Data extracted from a collection
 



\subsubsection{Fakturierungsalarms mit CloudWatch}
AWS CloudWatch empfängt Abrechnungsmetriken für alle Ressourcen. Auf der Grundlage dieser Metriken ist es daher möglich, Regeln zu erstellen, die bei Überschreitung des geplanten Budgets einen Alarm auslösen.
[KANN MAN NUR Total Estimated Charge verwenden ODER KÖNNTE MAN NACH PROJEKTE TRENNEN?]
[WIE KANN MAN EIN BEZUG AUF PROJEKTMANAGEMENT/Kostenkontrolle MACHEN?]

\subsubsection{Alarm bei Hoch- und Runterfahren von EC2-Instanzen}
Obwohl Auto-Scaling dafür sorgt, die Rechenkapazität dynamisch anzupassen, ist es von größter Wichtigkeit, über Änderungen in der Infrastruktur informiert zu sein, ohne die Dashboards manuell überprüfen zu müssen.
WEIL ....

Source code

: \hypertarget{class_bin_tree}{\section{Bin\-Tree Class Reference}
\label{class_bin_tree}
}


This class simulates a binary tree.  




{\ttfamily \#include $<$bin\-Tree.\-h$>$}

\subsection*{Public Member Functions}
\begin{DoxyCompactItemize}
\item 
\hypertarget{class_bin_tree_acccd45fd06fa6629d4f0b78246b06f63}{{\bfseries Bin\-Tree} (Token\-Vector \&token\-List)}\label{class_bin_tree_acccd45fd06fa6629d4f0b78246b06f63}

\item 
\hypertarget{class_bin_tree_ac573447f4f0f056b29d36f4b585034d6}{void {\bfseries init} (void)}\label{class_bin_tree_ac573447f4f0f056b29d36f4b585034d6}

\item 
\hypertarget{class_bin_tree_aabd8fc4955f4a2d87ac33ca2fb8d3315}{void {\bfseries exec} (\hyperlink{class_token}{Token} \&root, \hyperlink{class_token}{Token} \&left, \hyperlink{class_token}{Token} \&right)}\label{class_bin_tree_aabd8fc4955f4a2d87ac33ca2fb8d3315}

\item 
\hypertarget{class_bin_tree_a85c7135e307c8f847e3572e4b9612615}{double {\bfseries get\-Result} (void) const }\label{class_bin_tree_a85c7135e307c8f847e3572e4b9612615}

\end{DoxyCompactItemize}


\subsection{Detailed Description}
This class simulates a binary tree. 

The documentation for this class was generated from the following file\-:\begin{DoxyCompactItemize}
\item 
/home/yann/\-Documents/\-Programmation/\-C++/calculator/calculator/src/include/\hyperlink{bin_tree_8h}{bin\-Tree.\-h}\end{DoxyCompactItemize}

▸ **WHAT IS EXPECTED**
What is needed is every line from the start of the entries through the line containing "bei Hoch- und", returned word for word and nothing else.

▸ **RESULT OF THIS EXERCISE**
\subsubsection{Fakturierungsalarms mit CloudWatch}
AWS CloudWatch empfängt Abrechnungsmetriken für alle Ressourcen. Auf der Grundlage dieser Metriken ist es daher möglich, Regeln zu erstellen, die bei Überschreitung des geplanten Budgets einen Alarm auslösen.
[KANN MAN NUR Total Estimated Charge verwenden ODER KÖNNTE MAN NACH PROJEKTE TRENNEN?]
[WIE KANN MAN EIN BEZUG AUF PROJEKTMANAGEMENT/Kostenkontrolle MACHEN?]

\subsubsection{Alarm bei Hoch- und Runterfahren von EC2-Instanzen}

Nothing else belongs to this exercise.